=== Begin Enclosure ===
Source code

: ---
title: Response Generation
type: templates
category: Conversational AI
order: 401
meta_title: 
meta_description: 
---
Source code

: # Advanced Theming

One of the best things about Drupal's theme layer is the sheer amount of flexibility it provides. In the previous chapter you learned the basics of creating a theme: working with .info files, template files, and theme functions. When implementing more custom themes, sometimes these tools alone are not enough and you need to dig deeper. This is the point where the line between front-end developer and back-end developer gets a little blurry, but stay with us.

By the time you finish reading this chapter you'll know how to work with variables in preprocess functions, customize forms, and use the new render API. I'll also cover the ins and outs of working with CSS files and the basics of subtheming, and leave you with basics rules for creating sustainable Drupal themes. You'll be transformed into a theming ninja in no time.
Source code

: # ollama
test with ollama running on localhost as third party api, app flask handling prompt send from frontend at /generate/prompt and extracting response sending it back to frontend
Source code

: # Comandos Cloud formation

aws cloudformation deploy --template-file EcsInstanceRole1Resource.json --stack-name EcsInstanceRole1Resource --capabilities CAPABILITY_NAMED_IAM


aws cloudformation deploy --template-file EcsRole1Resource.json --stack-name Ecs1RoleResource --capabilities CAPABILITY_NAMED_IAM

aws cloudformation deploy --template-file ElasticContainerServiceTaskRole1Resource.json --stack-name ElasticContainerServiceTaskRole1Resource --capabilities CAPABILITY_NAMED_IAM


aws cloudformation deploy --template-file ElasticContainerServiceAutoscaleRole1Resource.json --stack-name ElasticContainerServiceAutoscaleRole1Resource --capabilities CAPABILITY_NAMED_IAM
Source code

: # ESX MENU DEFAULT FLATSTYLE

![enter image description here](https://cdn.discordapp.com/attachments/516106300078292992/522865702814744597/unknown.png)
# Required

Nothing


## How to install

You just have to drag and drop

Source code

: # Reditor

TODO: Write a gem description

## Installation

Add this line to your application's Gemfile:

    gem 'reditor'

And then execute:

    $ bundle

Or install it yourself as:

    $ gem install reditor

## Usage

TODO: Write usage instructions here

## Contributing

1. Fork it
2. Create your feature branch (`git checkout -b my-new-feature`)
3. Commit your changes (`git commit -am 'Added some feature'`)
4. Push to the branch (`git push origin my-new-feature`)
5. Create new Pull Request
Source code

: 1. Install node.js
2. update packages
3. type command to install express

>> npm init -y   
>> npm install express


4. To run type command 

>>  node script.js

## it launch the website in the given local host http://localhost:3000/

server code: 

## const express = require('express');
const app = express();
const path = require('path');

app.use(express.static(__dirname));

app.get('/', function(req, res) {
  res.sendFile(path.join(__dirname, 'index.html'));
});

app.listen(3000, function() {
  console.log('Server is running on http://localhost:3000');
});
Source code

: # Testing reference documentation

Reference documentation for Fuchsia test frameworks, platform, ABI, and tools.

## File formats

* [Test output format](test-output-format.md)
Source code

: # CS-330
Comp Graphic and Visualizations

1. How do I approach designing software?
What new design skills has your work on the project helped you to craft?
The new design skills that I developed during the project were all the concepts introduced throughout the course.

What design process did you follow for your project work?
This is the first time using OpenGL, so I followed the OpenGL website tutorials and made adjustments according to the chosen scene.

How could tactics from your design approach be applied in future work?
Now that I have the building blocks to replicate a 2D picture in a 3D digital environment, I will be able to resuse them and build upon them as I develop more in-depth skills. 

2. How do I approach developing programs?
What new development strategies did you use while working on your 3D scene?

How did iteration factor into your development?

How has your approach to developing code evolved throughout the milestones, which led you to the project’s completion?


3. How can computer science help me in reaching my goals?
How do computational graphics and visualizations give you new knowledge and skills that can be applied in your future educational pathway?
=== End Enclosure ===
◆ YOUR GOAL ◆
Reproduce each line of the material that mentions "development".

◆ OUTPUT OF THE EXERCISE ◆
What new development strategies did you use while working on your 3D scene?
How did iteration factor into your development?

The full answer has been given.